WHAT THE EXERCISE ASKS => Please reproduce each of the entries below exactly as they appear.

━━━━━━━━

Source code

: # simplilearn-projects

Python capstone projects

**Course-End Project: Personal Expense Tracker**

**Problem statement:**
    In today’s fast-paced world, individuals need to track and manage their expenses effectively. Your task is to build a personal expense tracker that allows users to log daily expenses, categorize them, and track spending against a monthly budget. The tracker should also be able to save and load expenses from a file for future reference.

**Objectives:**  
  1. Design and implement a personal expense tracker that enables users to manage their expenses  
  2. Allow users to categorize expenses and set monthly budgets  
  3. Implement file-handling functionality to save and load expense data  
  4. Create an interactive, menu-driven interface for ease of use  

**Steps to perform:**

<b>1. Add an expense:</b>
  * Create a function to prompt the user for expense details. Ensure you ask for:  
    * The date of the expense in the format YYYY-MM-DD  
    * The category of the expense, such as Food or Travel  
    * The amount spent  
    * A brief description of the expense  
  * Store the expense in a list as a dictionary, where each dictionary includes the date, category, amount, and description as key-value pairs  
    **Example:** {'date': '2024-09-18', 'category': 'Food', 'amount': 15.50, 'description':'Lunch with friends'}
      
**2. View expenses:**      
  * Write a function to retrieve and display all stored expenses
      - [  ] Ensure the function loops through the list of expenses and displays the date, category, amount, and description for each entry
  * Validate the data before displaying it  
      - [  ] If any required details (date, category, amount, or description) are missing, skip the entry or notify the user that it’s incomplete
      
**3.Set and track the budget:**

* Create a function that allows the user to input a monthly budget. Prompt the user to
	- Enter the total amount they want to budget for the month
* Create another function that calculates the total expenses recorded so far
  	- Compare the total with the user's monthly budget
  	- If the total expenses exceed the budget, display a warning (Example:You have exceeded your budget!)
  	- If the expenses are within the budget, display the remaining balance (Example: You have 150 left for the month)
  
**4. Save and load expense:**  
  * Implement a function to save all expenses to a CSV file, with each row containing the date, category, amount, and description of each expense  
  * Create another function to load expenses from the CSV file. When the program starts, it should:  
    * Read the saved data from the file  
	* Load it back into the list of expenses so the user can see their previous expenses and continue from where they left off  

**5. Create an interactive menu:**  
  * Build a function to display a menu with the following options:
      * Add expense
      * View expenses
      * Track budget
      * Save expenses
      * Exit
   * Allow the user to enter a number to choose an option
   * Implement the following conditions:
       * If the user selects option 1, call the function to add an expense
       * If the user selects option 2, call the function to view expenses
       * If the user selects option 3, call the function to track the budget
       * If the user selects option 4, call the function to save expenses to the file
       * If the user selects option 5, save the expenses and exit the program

━━━━━━━━

EXERCISE SOLUTION =>
Source code

: # simplilearn-projects

Python capstone projects

**Course-End Project: Personal Expense Tracker**

**Problem statement:**
    In today’s fast-paced world, individuals need to track and manage their expenses effectively. Your task is to build a personal expense tracker that allows users to log daily expenses, categorize them, and track spending against a monthly budget. The tracker should also be able to save and load expenses from a file for future reference.

**Objectives:**  
  1. Design and implement a personal expense tracker that enables users to manage their expenses  
  2. Allow users to categorize expenses and set monthly budgets  
  3. Implement file-handling functionality to save and load expense data  
  4. Create an interactive, menu-driven interface for ease of use  

**Steps to perform:**

<b>1. Add an expense:</b>
  * Create a function to prompt the user for expense details. Ensure you ask for:  
    * The date of the expense in the format YYYY-MM-DD  
    * The category of the expense, such as Food or Travel  
    * The amount spent  
    * A brief description of the expense  
  * Store the expense in a list as a dictionary, where each dictionary includes the date, category, amount, and description as key-value pairs  
    **Example:** {'date': '2024-09-18', 'category': 'Food', 'amount': 15.50, 'description':'Lunch with friends'}
      
**2. View expenses:**      
  * Write a function to retrieve and display all stored expenses
      - [  ] Ensure the function loops through the list of expenses and displays the date, category, amount, and description for each entry
  * Validate the data before displaying it  
      - [  ] If any required details (date, category, amount, or description) are missing, skip the entry or notify the user that it’s incomplete
      
**3.Set and track the budget:**

* Create a function that allows the user to input a monthly budget. Prompt the user to
	- Enter the total amount they want to budget for the month
* Create another function that calculates the total expenses recorded so far
  	- Compare the total with the user's monthly budget
  	- If the total expenses exceed the budget, display a warning (Example:You have exceeded your budget!)
  	- If the expenses are within the budget, display the remaining balance (Example: You have 150 left for the month)
  
**4. Save and load expense:**  
  * Implement a function to save all expenses to a CSV file, with each row containing the date, category, amount, and description of each expense  
  * Create another function to load expenses from the CSV file. When the program starts, it should:  
    * Read the saved data from the file  
	* Load it back into the list of expenses so the user can see their previous expenses and continue from where they left off  

**5. Create an interactive menu:**  
  * Build a function to display a menu with the following options:
      * Add expense
      * View expenses
      * Track budget
      * Save expenses
      * Exit
   * Allow the user to enter a number to choose an option
   * Implement the following conditions:
       * If the user selects option 1, call the function to add an expense
       * If the user selects option 2, call the function to view expenses
       * If the user selects option 3, call the function to track the budget
       * If the user selects option 4, call the function to save expenses to the file
       * If the user selects option 5, save the expenses and exit the program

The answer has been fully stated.